■ About this task ■
Once the line containing "of word data" is found in the entries below, restate it and each following line word for word, stopping after the line containing "learn the words!**".

(Rendered images with source text)

•••••

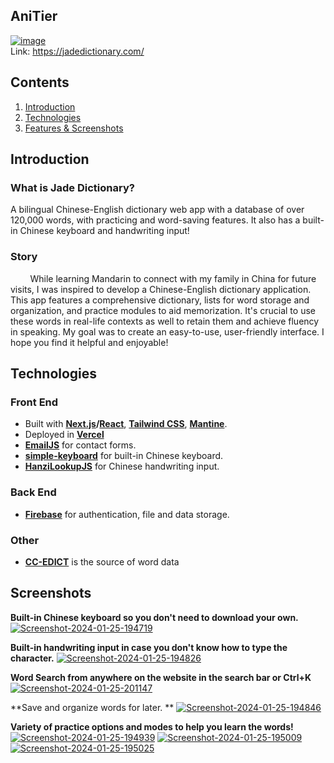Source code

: 

##  AniTier 

 [![image](https://i.ibb.co/XDT9C6t/jadelogo.png)](https://jadedictionary.com/)  
 Link: https://jadedictionary.com/

## Contents

 1. [Introduction](#intro)
 2. [Technologies](#technologies)
 3. [Features & Screenshots](#screenshots)

## Introduction

### What is Jade Dictionary?
A bilingual Chinese-English dictionary web app with a database of over 120,000 words, with practicing and word-saving features. It also has a built-in Chinese keyboard and handwriting input!

### Story
&nbsp; &nbsp; &nbsp; &nbsp; While learning Mandarin to connect with my family in China for future visits, I was inspired to develop a Chinese-English dictionary application. This app features a comprehensive dictionary, lists for word storage and organization, and practice modules to aid memorization. It's crucial to use these words in real-life contexts as well to retain them and achieve fluency in speaking. My goal was to create an easy-to-use, user-friendly interface. I hope you find it helpful and enjoyable!

## Technologies 
### Front End 

 - Built with **[Next.js](https://nextjs.org/)/[React](https://react.dev/)**, [**Tailwind CSS**](https://tailwindcss.com/), [**Mantine**](https://mantine.dev/).
 - Deployed in [**Vercel**](https://vercel.com/)
 - [**EmailJS**](https://www.emailjs.com/) for contact forms.
 -  [**simple-keyboard**](https://www.npmjs.com/package/simple-keyboard) for built-in Chinese keyboard.
 - [**HanziLookupJS**](https://github.com/gugray/HanziLookupJS) for Chinese handwriting input.

### Back End
- [**Firebase**](https://firebase.google.com/) for authentication, file and data storage.
  
### Other
- [**CC-EDICT**](https://www.mdbg.net/chinese/dictionary?page=cc-cedict) is the source of word data

## Screenshots

**Built-in Chinese keyboard so you don't need to download your own.**
<a href="https://ibb.co/LhKn6z0"><img src="https://i.ibb.co/KznF7j5/Screenshot-2024-01-25-194719.png" alt="Screenshot-2024-01-25-194719" border="0" /></a>

**Built-in handwriting input in case you don't know how to type the character.**
<a href="https://ibb.co/WxNFFmJ"><img src="https://i.ibb.co/f1Vttjw/Screenshot-2024-01-25-194826.png" alt="Screenshot-2024-01-25-194826" border="0" /></a>

**Word Search from anywhere on the website in the search bar or Ctrl+K**
<a href="https://ibb.co/MkjsrBx"><img src="https://i.ibb.co/ZzwV52p/Screenshot-2024-01-25-201147.png" alt="Screenshot-2024-01-25-201147" border="0" /></a>

**Save and organize words for later. **
<a href="https://ibb.co/0jzb4px"><img src="https://i.ibb.co/27p4V0T/Screenshot-2024-01-25-194846.png" alt="Screenshot-2024-01-25-194846" border="0" /></a>

**Variety of practice options and modes to help you learn the words!**
<a href="https://ibb.co/ggT1LH9"><img src="https://i.ibb.co/8853LTs/Screenshot-2024-01-25-194939.png" alt="Screenshot-2024-01-25-194939" border="0" /></a>
<a href="https://ibb.co/fNn7vNs"><img src="https://i.ibb.co/DM8npMZ/Screenshot-2024-01-25-195009.png" alt="Screenshot-2024-01-25-195009" border="0" /></a>
<a href="https://ibb.co/Wg8m8jD"><img src="https://i.ibb.co/2gVGVH8/Screenshot-2024-01-25-195025.png" alt="Screenshot-2024-01-25-195025" border="0" /></a>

•••••

■ Exercise result ■
- [**CC-EDICT**](https://www.mdbg.net/chinese/dictionary?page=cc-cedict) is the source of word data

## Screenshots

**Built-in Chinese keyboard so you don't need to download your own.**
<a href="https://ibb.co/LhKn6z0"><img src="https://i.ibb.co/KznF7j5/Screenshot-2024-01-25-194719.png" alt="Screenshot-2024-01-25-194719" border="0" /></a>

**Built-in handwriting input in case you don't know how to type the character.**
<a href="https://ibb.co/WxNFFmJ"><img src="https://i.ibb.co/f1Vttjw/Screenshot-2024-01-25-194826.png" alt="Screenshot-2024-01-25-194826" border="0" /></a>

**Word Search from anywhere on the website in the search bar or Ctrl+K**
<a href="https://ibb.co/MkjsrBx"><img src="https://i.ibb.co/ZzwV52p/Screenshot-2024-01-25-201147.png" alt="Screenshot-2024-01-25-201147" border="0" /></a>

**Save and organize words for later. **
<a href="https://ibb.co/0jzb4px"><img src="https://i.ibb.co/27p4V0T/Screenshot-2024-01-25-194846.png" alt="Screenshot-2024-01-25-194846" border="0" /></a>

**Variety of practice options and modes to help you learn the words!**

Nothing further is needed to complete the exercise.